** Records to use **
--- START ---

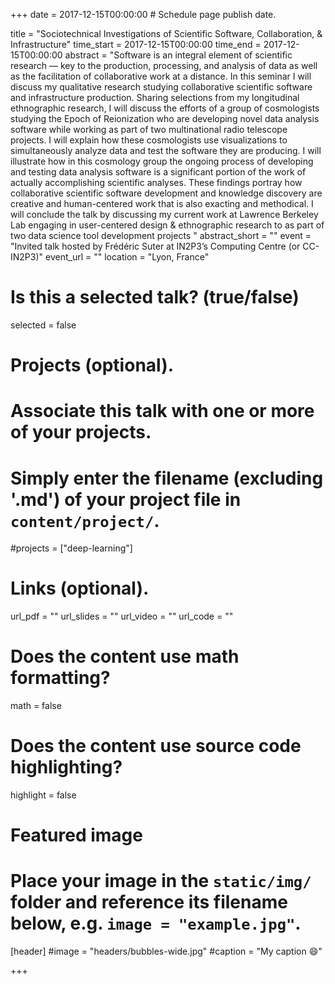 +++
date = 2017-12-15T00:00:00  # Schedule page publish date.

title = "Sociotechnical Investigations of Scientific Software, Collaboration, & Infrastructure"
time_start = 2017-12-15T00:00:00
time_end = 2017-12-15T00:00:00
abstract = "Software is an integral element of scientific research — key to the production, processing, and analysis of data as well as the facilitation of collaborative work at a distance. In this seminar I will discuss my qualitative research studying collaborative scientific software and infrastructure production. Sharing selections from my longitudinal ethnographic research, I will discuss the efforts of a group of cosmologists studying the Epoch of Reionization who are developing novel data analysis software while working as part of two multinational radio telescope projects. I will explain how these cosmologists use visualizations to simultaneously analyze data and test the software they are producing. I will illustrate how in this cosmology group the ongoing process of developing and testing data analysis software is a significant portion of the work of actually accomplishing scientific analyses. These findings portray how collaborative scientific software development and knowledge discovery are creative and human-centered work that is also exacting and methodical. I will conclude the talk by discussing my current work at Lawrence Berkeley Lab engaging in user-centered design & ethnographic research to as part of two data science tool development projects "
abstract_short = ""
event = "Invited talk hosted by Frédéric Suter at IN2P3’s Computing Centre (or CC-IN2P3)"
event_url = ""
location = "Lyon, France"

# Is this a selected talk? (true/false)
selected = false

# Projects (optional).
#   Associate this talk with one or more of your projects.
#   Simply enter the filename (excluding '.md') of your project file in `content/project/`.
#projects = ["deep-learning"]

# Links (optional).
url_pdf = ""
url_slides = ""
url_video = ""
url_code = ""

# Does the content use math formatting?
math = false

# Does the content use source code highlighting?
highlight = false

# Featured image
# Place your image in the `static/img/` folder and reference its filename below, e.g. `image = "example.jpg"`.
[header]
#image = "headers/bubbles-wide.jpg"
#caption = "My caption :smile:"

+++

--- END ---

Emit only the final stretch of the records: the line containing "# Place your" through the end, each line exactly as it stands.

** Result of the exercise **
# Place your image in the `static/img/` folder and reference its filename below, e.g. `image = "example.jpg"`.
[header]
#image = "headers/bubbles-wide.jpg"
#caption = "My caption :smile:"

+++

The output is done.